Task to carry out — Output exactly, please, the lines of the records below from the one containing "we can investigate.</span></span>" through the final line.

►

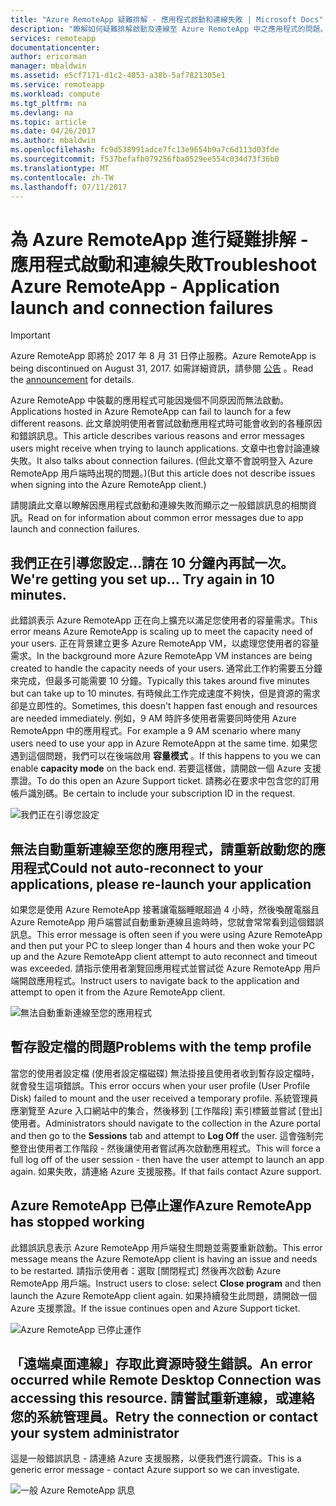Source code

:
 ```yaml
---
title: "Azure RemoteApp 疑難排解 - 應用程式啟動和連線失敗 | Microsoft Docs"
description: "瞭解如何疑難排解啟動及連線至 Azure RemoteApp 中之應用程式的問題。"
services: remoteapp
documentationcenter: 
author: ericorman
manager: mbaldwin
ms.assetid: e5cf7171-d1c2-4053-a38b-5af7821305e1
ms.service: remoteapp
ms.workload: compute
ms.tgt_pltfrm: na
ms.devlang: na
ms.topic: article
ms.date: 04/26/2017
ms.author: mbaldwin
ms.openlocfilehash: fc9d538991adce7fc13e9654b9a7c6d113d03fde
ms.sourcegitcommit: f537befafb079256fba0529ee554c034d73f36b0
ms.translationtype: MT
ms.contentlocale: zh-TW
ms.lasthandoff: 07/11/2017
---
```

# <a name="troubleshoot-azure-remoteapp---application-launch-and-connection-failures"></a><span data-ttu-id="026c0-103">為 Azure RemoteApp 進行疑難排解 - 應用程式啟動和連線失敗</span><span class="sxs-lookup"><span data-stu-id="026c0-103">Troubleshoot Azure RemoteApp - Application launch and connection failures</span></span>
> [!IMPORTANT]
> <span data-ttu-id="026c0-104">Azure RemoteApp 即將於 2017 年 8 月 31 日停止服務。</span><span class="sxs-lookup"><span data-stu-id="026c0-104">Azure RemoteApp is being discontinued on August 31, 2017.</span></span> <span data-ttu-id="026c0-105">如需詳細資訊，請參閱 [公告](https://go.microsoft.com/fwlink/?linkid=821148) 。</span><span class="sxs-lookup"><span data-stu-id="026c0-105">Read the [announcement](https://go.microsoft.com/fwlink/?linkid=821148) for details.</span></span>
> 
> 

<span data-ttu-id="026c0-106">Azure RemoteApp 中裝載的應用程式可能因幾個不同原因而無法啟動。</span><span class="sxs-lookup"><span data-stu-id="026c0-106">Applications hosted in Azure RemoteApp can fail to launch for a few different reasons.</span></span> <span data-ttu-id="026c0-107">此文章說明使用者嘗試啟動應用程式時可能會收到的各種原因和錯誤訊息。</span><span class="sxs-lookup"><span data-stu-id="026c0-107">This article describes various reasons and error messages users might receive when trying to launch applications.</span></span> <span data-ttu-id="026c0-108">文章中也會討論連線失敗。</span><span class="sxs-lookup"><span data-stu-id="026c0-108">It also talks about connection failures.</span></span> <span data-ttu-id="026c0-109">(但此文章不會說明登入 Azure RemoteApp 用戶端時出現的問題。)</span><span class="sxs-lookup"><span data-stu-id="026c0-109">(But this article does not describe issues when signing into the Azure RemoteApp client.)</span></span>  

<span data-ttu-id="026c0-110">請閱讀此文章以瞭解因應用程式啟動和連線失敗而顯示之一般錯誤訊息的相關資訊。</span><span class="sxs-lookup"><span data-stu-id="026c0-110">Read on for information about common error messages due to app launch and connection failures.</span></span>

## <a name="were-getting-you-set-up-try-again-in-10-minutes"></a><span data-ttu-id="026c0-111">我們正在引導您設定...請在 10 分鐘內再試一次。</span><span class="sxs-lookup"><span data-stu-id="026c0-111">We're getting you set up... Try again in 10 minutes.</span></span>
<span data-ttu-id="026c0-112">此錯誤表示 Azure RemoteApp 正在向上擴充以滿足您使用者的容量需求。</span><span class="sxs-lookup"><span data-stu-id="026c0-112">This error means Azure RemoteApp is scaling up to meet the capacity need of your users.</span></span> <span data-ttu-id="026c0-113">正在背景建立更多 Azure RemoteApp VM，以處理您使用者的容量需求。</span><span class="sxs-lookup"><span data-stu-id="026c0-113">In the background more Azure RemoteApp VM instances are being created to handle the capacity needs of your users.</span></span> <span data-ttu-id="026c0-114">通常此工作約需要五分鐘來完成，但最多可能需要 10 分鐘。</span><span class="sxs-lookup"><span data-stu-id="026c0-114">Typically this takes around five minutes but can take up to 10 minutes.</span></span> <span data-ttu-id="026c0-115">有時候此工作完成速度不夠快，但是資源的需求卻是立即性的。</span><span class="sxs-lookup"><span data-stu-id="026c0-115">Sometimes, this doesn't happen fast enough and resources are needed immediately.</span></span> <span data-ttu-id="026c0-116">例如，9 AM 時許多使用者需要同時使用 Azure RemoteAppn 中的應用程式。</span><span class="sxs-lookup"><span data-stu-id="026c0-116">For example a 9 AM scenario where many users need to use your app in Azure RemoteAppn at the same time.</span></span> <span data-ttu-id="026c0-117">如果您遇到這個問題，我們可以在後端啟用 **容量模式** 。</span><span class="sxs-lookup"><span data-stu-id="026c0-117">If this happens to you we can enable **capacity mode** on the back end.</span></span> <span data-ttu-id="026c0-118">若要這樣做，請開啟一個 Azure 支援票證。</span><span class="sxs-lookup"><span data-stu-id="026c0-118">To do this open an Azure Support ticket.</span></span> <span data-ttu-id="026c0-119">請務必在要求中包含您的訂用帳戶識別碼。</span><span class="sxs-lookup"><span data-stu-id="026c0-119">Be certain to include your subscription ID in the request.</span></span>  

![我們正在引導您設定](./media/remoteapp-apptrouble/ra-apptrouble1.png)

## <a name="could-not-auto-reconnect-to-your-applications-please-re-launch-your-application"></a><span data-ttu-id="026c0-121">無法自動重新連線至您的應用程式，請重新啟動您的應用程式</span><span class="sxs-lookup"><span data-stu-id="026c0-121">Could not auto-reconnect to your applications, please re-launch your application</span></span>
<span data-ttu-id="026c0-122">如果您是使用 Azure RemoteApp 接著讓電腦睡眠超過 4 小時，然後喚醒電腦且 Azure RemoteApp 用戶端嘗試自動重新連線且逾時時，您就會常常看到這個錯誤訊息。</span><span class="sxs-lookup"><span data-stu-id="026c0-122">This error message is often seen if you were using Azure RemoteApp and then put your PC to sleep longer than 4 hours and then woke your PC up and the Azure RemoteApp client attempt to auto reconnect and timeout was exceeded.</span></span>  <span data-ttu-id="026c0-123">請指示使用者瀏覽回應用程式並嘗試從 Azure RemoteApp 用戶端開啟應用程式。</span><span class="sxs-lookup"><span data-stu-id="026c0-123">Instruct users to navigate back to the application and attempt to open it from the Azure RemoteApp client.</span></span>

![無法自動重新連線至您的應用程式](./media/remoteapp-apptrouble/ra-apptrouble2.png) 

## <a name="problems-with-the-temp-profile"></a><span data-ttu-id="026c0-125">暫存設定檔的問題</span><span class="sxs-lookup"><span data-stu-id="026c0-125">Problems with the temp profile</span></span>
<span data-ttu-id="026c0-126">當您的使用者設定檔 (使用者設定檔磁碟) 無法掛接且使用者收到暫存設定檔時，就會發生這項錯誤。</span><span class="sxs-lookup"><span data-stu-id="026c0-126">This error occurs when your user profile (User Profile Disk) failed to mount and the user received a temporary profile.</span></span>  <span data-ttu-id="026c0-127">系統管理員應瀏覽至 Azure 入口網站中的集合，然後移到 [工作階段] 索引標籤並嘗試 [登出] 使用者。</span><span class="sxs-lookup"><span data-stu-id="026c0-127">Administrators should navigate to the collection in the Azure portal and then go to the **Sessions** tab and attempt to **Log Off** the user.</span></span> <span data-ttu-id="026c0-128">這會強制完整登出使用者工作階段 - 然後讓使用者嘗試再次啟動應用程式。</span><span class="sxs-lookup"><span data-stu-id="026c0-128">This will force a full log off of the user session - then have the user attempt to launch an app again.</span></span> <span data-ttu-id="026c0-129">如果失敗，請連絡 Azure 支援服務。</span><span class="sxs-lookup"><span data-stu-id="026c0-129">If that fails contact Azure support.</span></span>

## <a name="azure-remoteapp-has-stopped-working"></a><span data-ttu-id="026c0-130">Azure RemoteApp 已停止運作</span><span class="sxs-lookup"><span data-stu-id="026c0-130">Azure RemoteApp has stopped working</span></span>
<span data-ttu-id="026c0-131">此錯誤訊息表示 Azure RemoteApp 用戶端發生問題並需要重新啟動。</span><span class="sxs-lookup"><span data-stu-id="026c0-131">This error message means the Azure RemoteApp client is having an issue and needs to be restarted.</span></span> <span data-ttu-id="026c0-132">請指示使用者：選取 [關閉程式]  然後再次啟動 Azure RemoteApp 用戶端。</span><span class="sxs-lookup"><span data-stu-id="026c0-132">Instruct users to close: select **Close program** and then launch the Azure RemoteApp client again.</span></span>  <span data-ttu-id="026c0-133">如果持續發生此問題，請開啟一個 Azure 支援票證。</span><span class="sxs-lookup"><span data-stu-id="026c0-133">If the issue continues open and Azure Support ticket.</span></span>

![Azure RemoteApp 已停止運作](./media/remoteapp-apptrouble/ra-apptrouble3.png)  

## <a name="an-error-occurred-while-remote-desktop-connection-was-accessing-this-resource-retry-the-connection-or-contact-your-system-administrator"></a><span data-ttu-id="026c0-135">「遠端桌面連線」存取此資源時發生錯誤。</span><span class="sxs-lookup"><span data-stu-id="026c0-135">An error occurred while Remote Desktop Connection was accessing this resource.</span></span> <span data-ttu-id="026c0-136">請嘗試重新連線，或連絡您的系統管理員。</span><span class="sxs-lookup"><span data-stu-id="026c0-136">Retry the connection or contact your system administrator</span></span>
<span data-ttu-id="026c0-137">這是一般錯誤訊息 - 請連絡 Azure 支援服務，以便我們進行調查。</span><span class="sxs-lookup"><span data-stu-id="026c0-137">This is a generic error message - contact Azure support so we can investigate.</span></span> 

![一般 Azure RemoteApp 訊息](./media/remoteapp-apptrouble/ra-apptrouble4.png)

◄

Written answer —
<span data-ttu-id="026c0-137">這是一般錯誤訊息 - 請連絡 Azure 支援服務，以便我們進行調查。</span><span class="sxs-lookup"><span data-stu-id="026c0-137">This is a generic error message - contact Azure support so we can investigate.</span></span> 

![一般 Azure RemoteApp 訊息](./media/remoteapp-apptrouble/ra-apptrouble4.png)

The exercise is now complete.